### TASK MATERIAL
____________
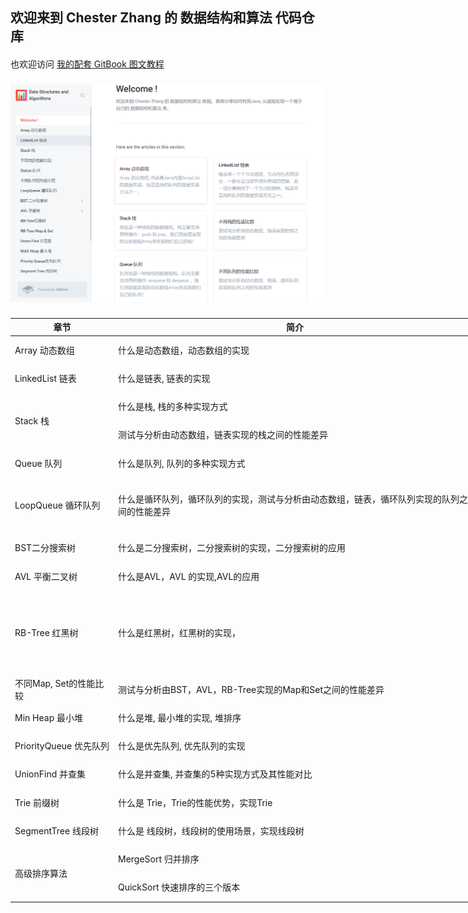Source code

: ## 欢迎来到 Chester Zhang 的 数据结构和算法 代码仓库
####
也欢迎访问 [我的配套 GitBook 图文教程](https://chesterzhang666.gitbook.io/data-structures-and-algorithms/)
###
![gitbook_homepage](./picture/gitbook_homepage.png)
###

 
<table class="tg" style="undefined;table-layout: fixed; width: 1036px">
<colgroup>
<col style="width: 165px">
<col style="width: 580px">
<col style="width: 237px">
<col style="width: 54px">
</colgroup>
<thead>
  <tr>
    <th class="tg-nrix">章节</th>
    <th class="tg-nrix">简介</th>
    <th class="tg-nrix">GitBook 图文教程</th>
    <th class="tg-nrix">代码</th>
  </tr>
</thead>
<tbody>
  <tr>
    <td class="tg-nrix">Array 动态数组</td>
    <td class="tg-nrix">什么是动态数组，动态数组的实现</td>
    <td class="tg-nrix"><a href="https://chesterzhang666.gitbook.io/data-structures-and-algorithms/array">Array 动态数组[已完成]</a></td>
    <td class="tg-nrix"><a href="https://github.com/chesterzhang/Data-Structures-and-Algorithms/tree/zhc_dev/Array/src">已完成</a></td>
  </tr>
  <tr>
    <td class="tg-nrix">LinkedList 链表</td>
    <td class="tg-nrix">什么是链表, 链表的实现</td>
    <td class="tg-nrix"><a href="https://chesterzhang666.gitbook.io/data-structures-and-algorithms/linkedlist-lian-biao">LinkedList 链表[已完成]</a></td>
    <td class="tg-nrix"><a href="https://github.com/chesterzhang/Data-Structures-and-Algorithms/tree/zhc_dev/LinkedList/src">已完成</a></td>
  </tr>
  <tr>
    <td class="tg-nrix" rowspan="2">Stack 栈</td>
    <td class="tg-nrix">什么是栈, 栈的多种实现方式</td>
    <td class="tg-nrix"><a href="https://chesterzhang666.gitbook.io/data-structures-and-algorithms/stack-zhan">Stack 栈[已完成]</a></td>
    <td class="tg-nrix"><a href="https://github.com/chesterzhang/Data-Structures-and-Algorithms/tree/zhc_dev/Stack">已完成</a></td>
  </tr>
  <tr>
    <td class="tg-nrix">测试与分析由动态数组，链表实现的栈之间的性能差异</td>
    <td class="tg-nrix"><a href="https://chesterzhang666.gitbook.io/data-structures-and-algorithms/bu-tong-zhan-de-xing-neng-bi-jiao">不同栈的性能比较[已完成]</a></td>
    <td class="tg-nrix"><a href="https://github.com/chesterzhang/Data-Structures-and-Algorithms/tree/zhc_dev/Stack">已完成</a></td>
  </tr>
  <tr>
    <td class="tg-nrix">Queue 队列</td>
    <td class="tg-nrix">什么是队列, 队列的多种实现方式</td>
    <td class="tg-nrix"><a href="https://chesterzhang666.gitbook.io/data-structures-and-algorithms/queue-dui-lie">Queue 队列[已完成]</a></td>
    <td class="tg-nrix"><a href="https://github.com/chesterzhang/Data-Structures-and-Algorithms/tree/zhc_dev/Queue/src">已完成</a></td>
  </tr>
  <tr>
    <td class="tg-nrix" rowspan="2">LoopQueue 循环队列</td>
    <td class="tg-nrix" rowspan="2">什么是循环队列，循环队列的实现，测试与分析由动态数组，链表，循环队列实现的队列之间的性能差异</td>
    <td class="tg-nrix">LoopQueue 循环队列[待完成]</td>
    <td class="tg-nrix"><a href="https://github.com/chesterzhang/Data-Structures-and-Algorithms/tree/zhc_dev/Queue/src">已完成</a></td>
  </tr>
  <tr>
    <td class="tg-nrix">不同队列的性能比较[待完成]</td>
    <td class="tg-nrix"><a href="https://github.com/chesterzhang/Data-Structures-and-Algorithms/tree/zhc_dev/LinkedList/src">已完成</a></td>
  </tr>
  <tr>
    <td class="tg-nrix">BST二分搜索树</td>
    <td class="tg-nrix">什么是二分搜索树，二分搜索树的实现，二分搜索树的应用</td>
    <td class="tg-nrix"><a href="https://chesterzhang666.gitbook.io/data-structures-and-algorithms/bst-er-fen-sou-suo-shu">BST二分搜索树, BST Map, BST Set[完成]</a></td>
    <td class="tg-nrix"><a href="https://github.com/chesterzhang/Data-Structures-and-Algorithms/tree/zhc_dev/BST">已完成</a></td>
  </tr>
  <tr>
    <td class="tg-nrix">AVL 平衡二叉树</td>
    <td class="tg-nrix">什么是AVL，AVL 的实现,AVL的应用</td>
    <td class="tg-nrix"><a href="https://chesterzhang666.gitbook.io/data-structures-and-algorithms/avl-ping-heng-shu">AVL, AVL Map, AVL Set[已完成]</a></td>
    <td class="tg-nrix"><a href="https://github.com/chesterzhang/Data-Structures-and-Algorithms/tree/zhc_dev/AVLTree/src">已完成</a></td>
  </tr>
  <tr>
    <td class="tg-nrix" rowspan="3">RB-Tree 红黑树</td>
    <td class="tg-nrix" rowspan="3">什么是红黑树，红黑树的实现，</td>
    <td class="tg-nrix"><a href="https://chesterzhang666.gitbook.io/data-structures-and-algorithms/rbtree-hong-hei-shu/23-shu-yu-hong-hei-shu">2-3树与红黑树与[已完成]</a></td>
    <td class="tg-nrix"><a href="https://github.com/chesterzhang/Data-Structures-and-Algorithms/tree/zhc_dev/RedBlackTree">已完成</a></td>
  </tr>
  <tr>
    <td class="tg-nrix"><a href="https://chesterzhang666.gitbook.io/data-structures-and-algorithms/rbtree-hong-hei-shu/hong-hei-shu-de-shi-xian">红黑树的实现[已完成]</a></td>
    <td class="tg-nrix"><a href="https://github.com/chesterzhang/Data-Structures-and-Algorithms/tree/zhc_dev/RedBlackTree">已完成</a></td>
  </tr>
  <tr>
    <td class="tg-nrix">红黑树实现Set, Map[待完成]</td>
    <td class="tg-nrix"><a href="https://github.com/chesterzhang/Data-Structures-and-Algorithms/tree/zhc_dev/RedBlackTree">已完成</a></td>
  </tr>
  <tr>
    <td class="tg-nrix">不同Map, Set的性能比较</td>
    <td class="tg-nrix">测试与分析由BST，AVL，RB-Tree实现的Map和Set之间的性能差异</td>
    <td class="tg-nrix">不同Map, Set的性能比较[待完成]</td>
    <td class="tg-nrix"><a href="https://github.com/chesterzhang/Data-Structures-and-Algorithms/tree/zhc_dev/RedBlackTree/src">已完成</a></td>
  </tr>
  <tr>
    <td class="tg-nrix">Min Heap 最小堆</td>
    <td class="tg-nrix">什么是堆, 最小堆的实现, 堆排序</td>
    <td class="tg-nrix"><a href="https://chesterzhang666.gitbook.io/data-structures-and-algorithms/max-heap-zui-da-dui">Min Heap 最小堆[已完成]</a></td>
    <td class="tg-nrix"><a href="https://github.com/chesterzhang/Data-Structures-and-Algorithms/tree/zhc_dev/MinHeap">已完成</a></td>
  </tr>
  <tr>
    <td class="tg-nrix">PriorityQueue 优先队列</td>
    <td class="tg-nrix">什么是优先队列, 优先队列的实现</td>
    <td class="tg-nrix"><a href="https://chesterzhang666.gitbook.io/data-structures-and-algorithms/priority-queue-you-xian-dui-lie">PriorityQueue 优先队列[已完成]</a></td>
    <td class="tg-nrix"><a href="https://github.com/chesterzhang/Data-Structures-and-Algorithms/tree/zhc_dev/PriorityQueue">已完成</a></td>
  </tr>
  <tr>
    <td class="tg-nrix">UnionFind 并查集</td>
    <td class="tg-nrix">什么是并查集, 并查集的5种实现方式及其性能对比</td>
    <td class="tg-nrix"><a href="https://chesterzhang666.gitbook.io/data-structures-and-algorithms/union-find-bing-cha-ji">UnionFind 并查集[已完成]</a></td>
    <td class="tg-nrix"><a href="https://github.com/chesterzhang/Data-Structures-and-Algorithms/tree/zhc_dev/UnionFind">已完成</a></td>
  </tr>
  <tr>
    <td class="tg-nrix">Trie 前缀树</td>
    <td class="tg-nrix">什么是 Trie，Trie的性能优势，实现Trie</td>
    <td class="tg-nrix"><a href="https://chesterzhang666.gitbook.io/data-structures-and-algorithms/trie" target="_blank" rel="noopener noreferrer">Trie 前缀树[已完成]</a></td>
    <td class="tg-nrix"><a href="https://github.com/chesterzhang/Data-Structures-and-Algorithms/tree/zhc_dev/Trie" target="_blank" rel="noopener noreferrer">已完成</a></td>
  </tr>
  <tr>
    <td class="tg-nrix">SegmentTree 线段树</td>
    <td class="tg-nrix">什么是 线段树，线段树的使用场景，实现线段树</td>
    <td class="tg-nrix"><a href="https://app.gitbook.com/s/-MeiB9SaHyf3ldMBUG1M/segment-tree-xian-duan-shu" target="_blank" rel="noopener noreferrer">SegmentTree 线段树[已完成]</a></td>
    <td class="tg-nrix"><a href="https://github.com/chesterzhang/Data-Structures-and-Algorithms/tree/zhc_dev/SegmentTree" target="_blank" rel="noopener noreferrer">已完成</a></td>
  </tr>
  <tr>
    <td class="tg-nrix" rowspan="2">高级排序算法</td>
    <td class="tg-nrix">MergeSort 归并排序</td>
    <td class="tg-nrix"><a href="https://chesterzhang666.gitbook.io/data-structures-and-algorithms/gao-ji-pai-xu-suan-fa/merge-sort-gui-bing-pai-xu">MergeSort 归并排序[已完成]</a></td>
    <td class="tg-nrix"><a href="https://github.com/chesterzhang/Data-Structures-and-Algorithms/tree/zhc_dev/MergeSort">已完成</a></td>
  </tr>
  <tr>
    <td class="tg-nrix">QuickSort 快速排序的三个版本</td>
    <td class="tg-nrix"><a href="https://chesterzhang666.gitbook.io/data-structures-and-algorithms/gao-ji-pai-xu-suan-fa/quick-sort-kuai-su-pai-xu">QuickSort 快速排序[已完成]</a></td>
    <td class="tg-nrix"><a href="https://github.com/chesterzhang/Data-Structures-and-Algorithms/tree/zhc_dev/QuickSort">已完成</a></td>
  </tr>
</tbody>
</table>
____________
### TASK DESCRIPTION
All lines that include the word "bing" must be copied from the material above.

### WRITTEN REPLY
    <td class="tg-nrix"><a href="https://chesterzhang666.gitbook.io/data-structures-and-algorithms/union-find-bing-cha-ji">UnionFind 并查集[已完成]</a></td>
    <td class="tg-nrix"><a href="https://chesterzhang666.gitbook.io/data-structures-and-algorithms/gao-ji-pai-xu-suan-fa/merge-sort-gui-bing-pai-xu">MergeSort 归并排序[已完成]</a></td>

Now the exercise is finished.